What this task involves: Each line from the one containing "These assumptions include" through the end of the records below must be repeated exactly, and no other line.

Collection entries
▼
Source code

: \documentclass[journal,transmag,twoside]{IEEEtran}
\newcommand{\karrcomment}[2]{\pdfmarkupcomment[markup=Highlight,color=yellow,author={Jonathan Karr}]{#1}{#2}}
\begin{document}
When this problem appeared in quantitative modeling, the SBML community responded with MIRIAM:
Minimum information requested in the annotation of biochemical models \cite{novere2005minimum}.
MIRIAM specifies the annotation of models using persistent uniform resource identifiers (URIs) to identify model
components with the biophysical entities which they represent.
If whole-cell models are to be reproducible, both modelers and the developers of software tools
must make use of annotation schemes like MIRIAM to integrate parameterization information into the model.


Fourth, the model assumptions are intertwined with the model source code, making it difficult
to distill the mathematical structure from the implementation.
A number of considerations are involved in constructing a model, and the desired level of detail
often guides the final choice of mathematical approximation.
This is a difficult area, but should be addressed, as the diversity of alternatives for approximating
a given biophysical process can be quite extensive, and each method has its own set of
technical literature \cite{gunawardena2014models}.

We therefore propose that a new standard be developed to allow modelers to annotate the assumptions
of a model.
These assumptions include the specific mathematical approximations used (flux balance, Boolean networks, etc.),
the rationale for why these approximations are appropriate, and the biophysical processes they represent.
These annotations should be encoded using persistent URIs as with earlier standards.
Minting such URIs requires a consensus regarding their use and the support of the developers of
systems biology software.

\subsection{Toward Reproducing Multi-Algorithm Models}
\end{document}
▲
Answer area:
These assumptions include the specific mathematical approximations used (flux balance, Boolean networks, etc.),
the rationale for why these approximations are appropriate, and the biophysical processes they represent.
These annotations should be encoded using persistent URIs as with earlier standards.
Minting such URIs requires a consensus regarding their use and the support of the developers of
systems biology software.

\subsection{Toward Reproducing Multi-Algorithm Models}
\end{document}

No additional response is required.